Insulin vs. Ketones

By December 2, 2016Blog

POST SUMMARY: What this means for you…

Let ketones be your guide to knowing how well you’re controlling your insulin levels (because ketones are easier to measure at home than blood insulin levels). Make an effort to keep insulin low by avoiding the starchy carbohydrates and consuming insulin-friendly fat.

Insulin Resistance and Ketones

If you’ve heard the word “ketone” before, I bet it was in the context of a conversation about someone with diabetes. And rightly so—diabetes (type 1 or 2) is a problem of insulin (not glucose!), and insulin and ketones are, in a way, opposites.

Ketones are an inverse indicator of insulin because insulin inhibits ketone production (i.e. ketogenesis) [1, 2]. In other words, if insulin is high, ketones are low; if insulin is low, the liver breaks down fat into small pieces called ketones (insulin in fact tells the liver to make and store fat) [1]. For this reason, a diet that keeps insulin low is referred to as a “ketogenic diet”—the low insulin levels allows the production of ketones.

You’re invited to attend one of our free, > live lectures to learn more about InsulinIQ™.

Metabolic Garbage?

I used to consider ketones as a simple indicator of insulin—for me they were only relevant insofar as I wanted insulin to be low and increased ketones are a sign of low insulin.

However, ketones are enjoying their day in the sun, but it wasn’t always this way.

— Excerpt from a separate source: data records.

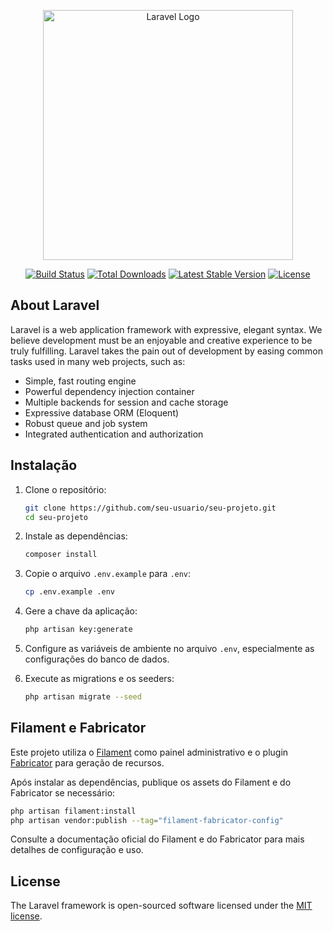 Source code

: <p align="center"><a href="https://laravel.com" target="_blank"><img src="https://raw.githubusercontent.com/laravel/art/master/logo-lockup/5%20SVG/2%20CMYK/1%20Full%20Color/laravel-logolockup-cmyk-red.svg" width="400" alt="Laravel Logo"></a></p>

<p align="center">
<a href="https://github.com/laravel/framework/actions"><img src="https://github.com/laravel/framework/workflows/tests/badge.svg" alt="Build Status"></a>
<a href="https://packagist.org/packages/laravel/framework"><img src="https://img.shields.io/packagist/dt/laravel/framework" alt="Total Downloads"></a>
<a href="https://packagist.org/packages/laravel/framework"><img src="https://img.shields.io/packagist/v/laravel/framework" alt="Latest Stable Version"></a>
<a href="https://packagist.org/packages/laravel/framework"><img src="https://img.shields.io/packagist/l/laravel/framework" alt="License"></a>
</p>

## About Laravel

Laravel is a web application framework with expressive, elegant syntax. We believe development must be an enjoyable and creative experience to be truly fulfilling. Laravel takes the pain out of development by easing common tasks used in many web projects, such as:

- Simple, fast routing engine
- Powerful dependency injection container
- Multiple backends for session and cache storage
- Expressive database ORM (Eloquent)
- Robust queue and job system
- Integrated authentication and authorization

## Instalação

1. Clone o repositório:
    ```bash
    git clone https://github.com/seu-usuario/seu-projeto.git
    cd seu-projeto
    ```

2. Instale as dependências:
    ```bash
    composer install
    ```

3. Copie o arquivo `.env.example` para `.env`:
    ```bash
    cp .env.example .env
    ```

4. Gere a chave da aplicação:
    ```bash
    php artisan key:generate
    ```

5. Configure as variáveis de ambiente no arquivo `.env`, especialmente as configurações do banco de dados.

6. Execute as migrations e os seeders:
    ```bash
    php artisan migrate --seed
    ```

## Filament e Fabricator

Este projeto utiliza o [Filament](https://filamentphp.com/) como painel administrativo e o plugin [Fabricator](https://filamentphp.com/plugins/fabricator) para geração de recursos.

Após instalar as dependências, publique os assets do Filament e do Fabricator se necessário:
```bash
php artisan filament:install
php artisan vendor:publish --tag="filament-fabricator-config"
```

Consulte a documentação oficial do Filament e do Fabricator para mais detalhes de configuração e uso.


## License

The Laravel framework is open-sourced software licensed under the [MIT license](https://opensource.org/licenses/MIT).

Ketones were once considered “metabolic garbage” because scientists were unaware of any role for them. Oh how the times have changed! Not only are ketones recognized as a viable fuel source for almost every cell, including the brain and muscles, but they’re also important signaling molecules that have multiple beneficial effects. Some of the known benefits of ketones include increasing the number of mitochondria in the cell (where fats are broken down) [3], reducing oxidative stress [4], controlling inflammation [5], improving brain/cognitive function [6] and, in the case of some organisms (no evidence in humans), extending lifespan [7].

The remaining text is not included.